### YOUR ASSIGNMENT
What you produce should be every line from the data that includes "https".

[Dataset records]
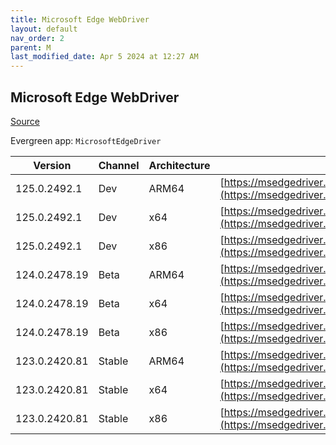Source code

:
 ```yaml
---
title: Microsoft Edge WebDriver
layout: default
nav_order: 2
parent: M
last_modified_date: Apr 5 2024 at 12:27 AM
---
```


## Microsoft Edge WebDriver

[Source](https://www.microsoft.com/edge)

Evergreen app: `MicrosoftEdgeDriver`

| Version       | Channel | Architecture | URI                                                                                                                                            |
| ------------- | ------- | ------------ | ---------------------------------------------------------------------------------------------------------------------------------------------- |
| 125.0.2492.1  | Dev     | ARM64        | [https://msedgedriver.azureedge.net/125.0.2492.1/edgedriver_arm64.zip](https://msedgedriver.azureedge.net/125.0.2492.1/edgedriver_arm64.zip)   |
| 125.0.2492.1  | Dev     | x64          | [https://msedgedriver.azureedge.net/125.0.2492.1/edgedriver_win64.zip](https://msedgedriver.azureedge.net/125.0.2492.1/edgedriver_win64.zip)   |
| 125.0.2492.1  | Dev     | x86          | [https://msedgedriver.azureedge.net/125.0.2492.1/edgedriver_win32.zip](https://msedgedriver.azureedge.net/125.0.2492.1/edgedriver_win32.zip)   |
| 124.0.2478.19 | Beta    | ARM64        | [https://msedgedriver.azureedge.net/124.0.2478.19/edgedriver_arm64.zip](https://msedgedriver.azureedge.net/124.0.2478.19/edgedriver_arm64.zip) |
| 124.0.2478.19 | Beta    | x64          | [https://msedgedriver.azureedge.net/124.0.2478.19/edgedriver_win64.zip](https://msedgedriver.azureedge.net/124.0.2478.19/edgedriver_win64.zip) |
| 124.0.2478.19 | Beta    | x86          | [https://msedgedriver.azureedge.net/124.0.2478.19/edgedriver_win32.zip](https://msedgedriver.azureedge.net/124.0.2478.19/edgedriver_win32.zip) |
| 123.0.2420.81 | Stable  | ARM64        | [https://msedgedriver.azureedge.net/123.0.2420.81/edgedriver_arm64.zip](https://msedgedriver.azureedge.net/123.0.2420.81/edgedriver_arm64.zip) |
| 123.0.2420.81 | Stable  | x64          | [https://msedgedriver.azureedge.net/123.0.2420.81/edgedriver_win64.zip](https://msedgedriver.azureedge.net/123.0.2420.81/edgedriver_win64.zip) |
| 123.0.2420.81 | Stable  | x86          | [https://msedgedriver.azureedge.net/123.0.2420.81/edgedriver_win32.zip](https://msedgedriver.azureedge.net/123.0.2420.81/edgedriver_win32.zip) |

### SOLUTION
[Source](https://www.microsoft.com/edge)
| 125.0.2492.1  | Dev     | ARM64        | [https://msedgedriver.azureedge.net/125.0.2492.1/edgedriver_arm64.zip](https://msedgedriver.azureedge.net/125.0.2492.1/edgedriver_arm64.zip)   |
| 125.0.2492.1  | Dev     | x64          | [https://msedgedriver.azureedge.net/125.0.2492.1/edgedriver_win64.zip](https://msedgedriver.azureedge.net/125.0.2492.1/edgedriver_win64.zip)   |
| 125.0.2492.1  | Dev     | x86          | [https://msedgedriver.azureedge.net/125.0.2492.1/edgedriver_win32.zip](https://msedgedriver.azureedge.net/125.0.2492.1/edgedriver_win32.zip)   |
| 124.0.2478.19 | Beta    | ARM64        | [https://msedgedriver.azureedge.net/124.0.2478.19/edgedriver_arm64.zip](https://msedgedriver.azureedge.net/124.0.2478.19/edgedriver_arm64.zip) |
| 124.0.2478.19 | Beta    | x64          | [https://msedgedriver.azureedge.net/124.0.2478.19/edgedriver_win64.zip](https://msedgedriver.azureedge.net/124.0.2478.19/edgedriver_win64.zip) |
| 124.0.2478.19 | Beta    | x86          | [https://msedgedriver.azureedge.net/124.0.2478.19/edgedriver_win32.zip](https://msedgedriver.azureedge.net/124.0.2478.19/edgedriver_win32.zip) |
| 123.0.2420.81 | Stable  | ARM64        | [https://msedgedriver.azureedge.net/123.0.2420.81/edgedriver_arm64.zip](https://msedgedriver.azureedge.net/123.0.2420.81/edgedriver_arm64.zip) |
| 123.0.2420.81 | Stable  | x64          | [https://msedgedriver.azureedge.net/123.0.2420.81/edgedriver_win64.zip](https://msedgedriver.azureedge.net/123.0.2420.81/edgedriver_win64.zip) |
| 123.0.2420.81 | Stable  | x86          | [https://msedgedriver.azureedge.net/123.0.2420.81/edgedriver_win32.zip](https://msedgedriver.azureedge.net/123.0.2420.81/edgedriver_win32.zip) |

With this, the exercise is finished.